Start at the first line of the material. Repeat each line exactly through the one containing "正是为了回答这些深邃而根本的", then stop.

'''

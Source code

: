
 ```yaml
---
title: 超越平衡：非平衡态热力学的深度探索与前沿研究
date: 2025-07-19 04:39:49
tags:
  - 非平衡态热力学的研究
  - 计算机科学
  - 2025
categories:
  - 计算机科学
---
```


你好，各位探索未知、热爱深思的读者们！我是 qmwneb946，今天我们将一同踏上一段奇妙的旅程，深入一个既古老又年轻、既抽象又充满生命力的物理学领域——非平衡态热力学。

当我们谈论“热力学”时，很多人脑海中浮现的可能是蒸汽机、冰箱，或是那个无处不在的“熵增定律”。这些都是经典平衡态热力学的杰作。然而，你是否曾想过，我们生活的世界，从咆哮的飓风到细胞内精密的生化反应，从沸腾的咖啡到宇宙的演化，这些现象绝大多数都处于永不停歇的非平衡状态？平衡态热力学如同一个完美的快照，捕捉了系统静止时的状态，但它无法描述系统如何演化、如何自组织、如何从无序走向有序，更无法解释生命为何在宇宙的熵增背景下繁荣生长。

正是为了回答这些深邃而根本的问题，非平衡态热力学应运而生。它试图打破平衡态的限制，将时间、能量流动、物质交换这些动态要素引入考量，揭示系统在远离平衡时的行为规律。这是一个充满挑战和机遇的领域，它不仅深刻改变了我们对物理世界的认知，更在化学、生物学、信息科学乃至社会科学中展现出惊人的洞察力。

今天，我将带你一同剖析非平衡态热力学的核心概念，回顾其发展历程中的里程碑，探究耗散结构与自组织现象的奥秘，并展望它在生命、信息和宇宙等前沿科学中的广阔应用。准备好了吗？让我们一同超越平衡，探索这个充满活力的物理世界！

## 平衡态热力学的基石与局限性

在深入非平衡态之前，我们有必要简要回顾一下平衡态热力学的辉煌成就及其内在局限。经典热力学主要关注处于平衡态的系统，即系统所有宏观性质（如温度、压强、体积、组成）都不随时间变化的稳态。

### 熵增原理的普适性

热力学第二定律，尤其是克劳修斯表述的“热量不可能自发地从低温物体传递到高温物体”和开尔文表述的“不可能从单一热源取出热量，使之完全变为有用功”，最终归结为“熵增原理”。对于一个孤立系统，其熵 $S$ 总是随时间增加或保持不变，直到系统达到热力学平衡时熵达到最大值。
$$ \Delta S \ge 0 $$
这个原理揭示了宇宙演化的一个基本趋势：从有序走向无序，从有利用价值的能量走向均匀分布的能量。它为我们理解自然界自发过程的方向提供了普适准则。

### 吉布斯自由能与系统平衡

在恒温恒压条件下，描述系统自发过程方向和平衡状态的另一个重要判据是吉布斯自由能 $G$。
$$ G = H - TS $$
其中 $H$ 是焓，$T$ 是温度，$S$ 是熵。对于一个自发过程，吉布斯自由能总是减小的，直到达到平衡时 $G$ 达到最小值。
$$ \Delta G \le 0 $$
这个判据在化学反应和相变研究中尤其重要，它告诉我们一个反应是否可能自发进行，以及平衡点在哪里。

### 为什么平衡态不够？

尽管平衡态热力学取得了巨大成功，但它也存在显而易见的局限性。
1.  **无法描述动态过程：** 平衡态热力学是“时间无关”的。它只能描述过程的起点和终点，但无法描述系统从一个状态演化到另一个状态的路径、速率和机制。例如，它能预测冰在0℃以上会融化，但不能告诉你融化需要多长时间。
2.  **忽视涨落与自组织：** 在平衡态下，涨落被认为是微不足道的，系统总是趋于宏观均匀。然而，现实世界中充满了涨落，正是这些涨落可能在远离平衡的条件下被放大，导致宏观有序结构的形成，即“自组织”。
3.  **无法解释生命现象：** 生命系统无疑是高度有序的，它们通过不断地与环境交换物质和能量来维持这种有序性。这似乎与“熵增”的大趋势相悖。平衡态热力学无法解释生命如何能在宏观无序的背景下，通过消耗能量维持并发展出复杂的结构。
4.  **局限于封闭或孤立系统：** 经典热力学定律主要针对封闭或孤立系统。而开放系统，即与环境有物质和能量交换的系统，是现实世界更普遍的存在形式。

'''

◆ RESULT OF THIS TASK:
Source code

:
 ```yaml
---
title: 超越平衡：非平衡态热力学的深度探索与前沿研究
date: 2025-07-19 04:39:49
tags:
  - 非平衡态热力学的研究
  - 计算机科学
  - 2025
categories:
  - 计算机科学
---
```


你好，各位探索未知、热爱深思的读者们！我是 qmwneb946，今天我们将一同踏上一段奇妙的旅程，深入一个既古老又年轻、既抽象又充满生命力的物理学领域——非平衡态热力学。

当我们谈论“热力学”时，很多人脑海中浮现的可能是蒸汽机、冰箱，或是那个无处不在的“熵增定律”。这些都是经典平衡态热力学的杰作。然而，你是否曾想过，我们生活的世界，从咆哮的飓风到细胞内精密的生化反应，从沸腾的咖啡到宇宙的演化，这些现象绝大多数都处于永不停歇的非平衡状态？平衡态热力学如同一个完美的快照，捕捉了系统静止时的状态，但它无法描述系统如何演化、如何自组织、如何从无序走向有序，更无法解释生命为何在宇宙的熵增背景下繁荣生长。

正是为了回答这些深邃而根本的问题，非平衡态热力学应运而生。它试图打破平衡态的限制，将时间、能量流动、物质交换这些动态要素引入考量，揭示系统在远离平衡时的行为规律。这是一个充满挑战和机遇的领域，它不仅深刻改变了我们对物理世界的认知，更在化学、生物学、信息科学乃至社会科学中展现出惊人的洞察力。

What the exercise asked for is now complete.